Diabetes education has, of course, been an important discussion topic for a very long time and prior to the NICE guidance there were several studies and articles exploring how best it might be undertaken. The DAFNE (Dose Adjustment For Normal Eating) trial was one of these. Since the NICE (2003) guidance has been published, the DESMOND (Diabetes Education and Self-Monitoring for Ongoing and Newly-Diagnosed patients) work on education for people with type 2 diabetes has also progressed and continues to expand. Nationally, the clarion call for structured education programmes seems to have been answered.
However, for those who are not directly involved with either of these projects, and for those who have developed or are developing their own diabetes education programmes, often in the face of limited resources, the NICE guidance was somewhat limited, dealing with the principles of good practice rather than specific recommendations. Consequently, there has been a somewhat muted response in many areas.
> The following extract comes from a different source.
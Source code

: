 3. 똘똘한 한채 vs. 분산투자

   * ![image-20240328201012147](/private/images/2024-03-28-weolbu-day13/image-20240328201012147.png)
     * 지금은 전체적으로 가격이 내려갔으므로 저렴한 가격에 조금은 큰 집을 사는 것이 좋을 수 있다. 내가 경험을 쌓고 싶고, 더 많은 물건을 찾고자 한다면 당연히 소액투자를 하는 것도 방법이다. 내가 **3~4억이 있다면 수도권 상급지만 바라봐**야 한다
In order to review what needs to be done to implement the NICE guidance, a working group has been convened by the Department of Health (DoH) and Diabetes UK. One of the aims is to identify gaps in provision as well as potential routes to achieve the necessary standards. They will produce a document with recommendations on what needs to happen in the spring of this year.
One of the achievements of the group so far is the publication of the key criteria that structured education programmes should meet to fulfil the NICE guidance (Diabetes UK et al, 2004), which are out for consultation. Although this implies they have not been finalised, those who have education programmes already in place can begin to use the criteria to assess the quality of their diabetes education and, if necessary, rectify any problem areas, or at least identify barriers that prevent the programme meeting the criteria.
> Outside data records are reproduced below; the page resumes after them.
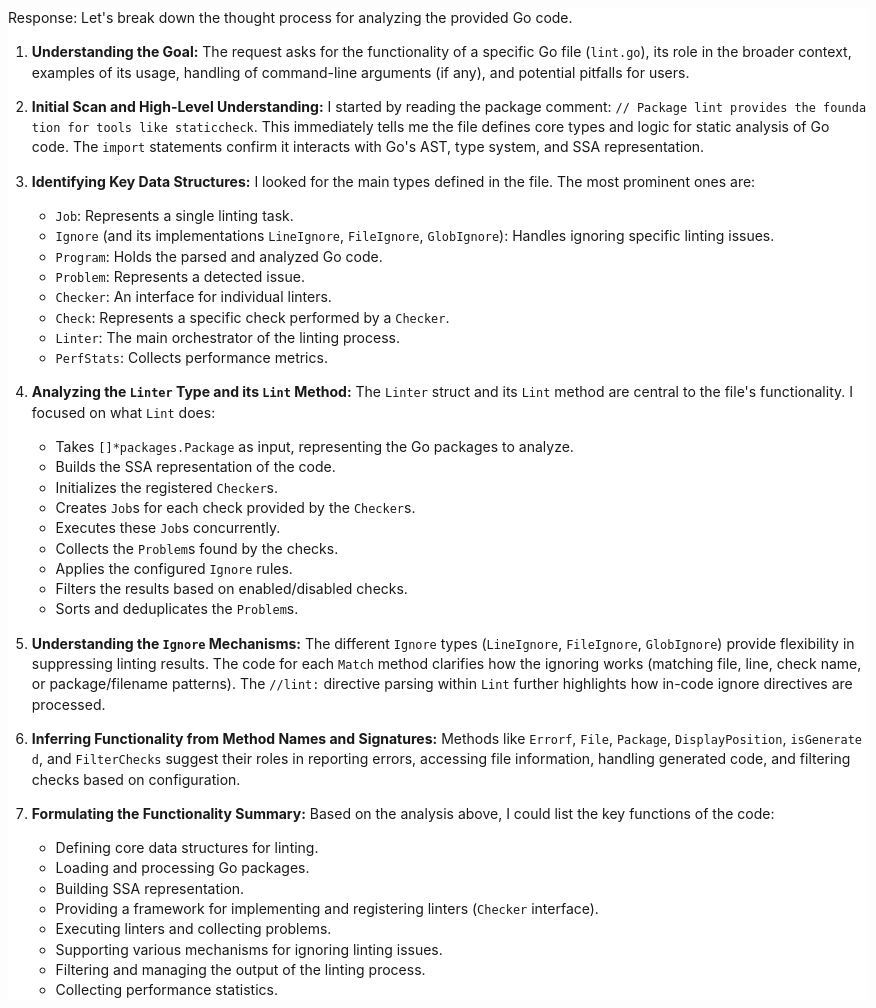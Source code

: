 Response:
Let's break down the thought process for analyzing the provided Go code.

1. **Understanding the Goal:** The request asks for the functionality of a specific Go file (`lint.go`), its role in the broader context, examples of its usage, handling of command-line arguments (if any), and potential pitfalls for users.

2. **Initial Scan and High-Level Understanding:** I started by reading the package comment: `// Package lint provides the foundation for tools like staticcheck`. This immediately tells me the file defines core types and logic for static analysis of Go code. The `import` statements confirm it interacts with Go's AST, type system, and SSA representation.

3. **Identifying Key Data Structures:**  I looked for the main types defined in the file. The most prominent ones are:
    * `Job`: Represents a single linting task.
    * `Ignore` (and its implementations `LineIgnore`, `FileIgnore`, `GlobIgnore`):  Handles ignoring specific linting issues.
    * `Program`:  Holds the parsed and analyzed Go code.
    * `Problem`:  Represents a detected issue.
    * `Checker`:  An interface for individual linters.
    * `Check`:  Represents a specific check performed by a `Checker`.
    * `Linter`: The main orchestrator of the linting process.
    * `PerfStats`:  Collects performance metrics.

4. **Analyzing the `Linter` Type and its `Lint` Method:** The `Linter` struct and its `Lint` method are central to the file's functionality. I focused on what `Lint` does:
    * Takes `[]*packages.Package` as input, representing the Go packages to analyze.
    * Builds the SSA representation of the code.
    * Initializes the registered `Checker`s.
    * Creates `Job`s for each check provided by the `Checker`s.
    * Executes these `Job`s concurrently.
    * Collects the `Problem`s found by the checks.
    * Applies the configured `Ignore` rules.
    * Filters the results based on enabled/disabled checks.
    * Sorts and deduplicates the `Problem`s.

5. **Understanding the `Ignore` Mechanisms:**  The different `Ignore` types (`LineIgnore`, `FileIgnore`, `GlobIgnore`) provide flexibility in suppressing linting results. The code for each `Match` method clarifies how the ignoring works (matching file, line, check name, or package/filename patterns). The `//lint:` directive parsing within `Lint` further highlights how in-code ignore directives are processed.

6. **Inferring Functionality from Method Names and Signatures:**  Methods like `Errorf`, `File`, `Package`, `DisplayPosition`, `isGenerated`, and `FilterChecks` suggest their roles in reporting errors, accessing file information, handling generated code, and filtering checks based on configuration.

7. **Formulating the Functionality Summary:** Based on the analysis above, I could list the key functions of the code:
    * Defining core data structures for linting.
    * Loading and processing Go packages.
    * Building SSA representation.
    * Providing a framework for implementing and registering linters (`Checker` interface).
    * Executing linters and collecting problems.
    * Supporting various mechanisms for ignoring linting issues.
    * Filtering and managing the output of the linting process.
    * Collecting performance statistics.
For instance, one requirement is that the outcomes of education programmes be audited; one potential outcome in this section is user involvement. Diabetes teams, whether in primary or secondary care, or working in an integrated fashion, could, if they do not already, ensure that service users are involved in the development and review of programmes. Another requirement is that the curriculum is structured; one component of this section is that the programmes are resource effective and have supporting materials. For example, diabetes teams could ensure, for relatively little expense, that appropriate resources are acquired and patient leaflets or handouts are developed if they are not already available.
Even if we think our education programmes are ‘good’ already, it is highly likely that reviewing the key criteria as a team will generate ideas to improve them further. Also, using the criteria and NICE guidance, business cases can be developed in advance to bid for any resources that will be needed and plans for the future made.
These criteria give us a tool to improve and maintain our diabetes education programmes, and are welcome. They, and the other topics the working group are looking at, will help us to continue to improve our services to people with diabetes.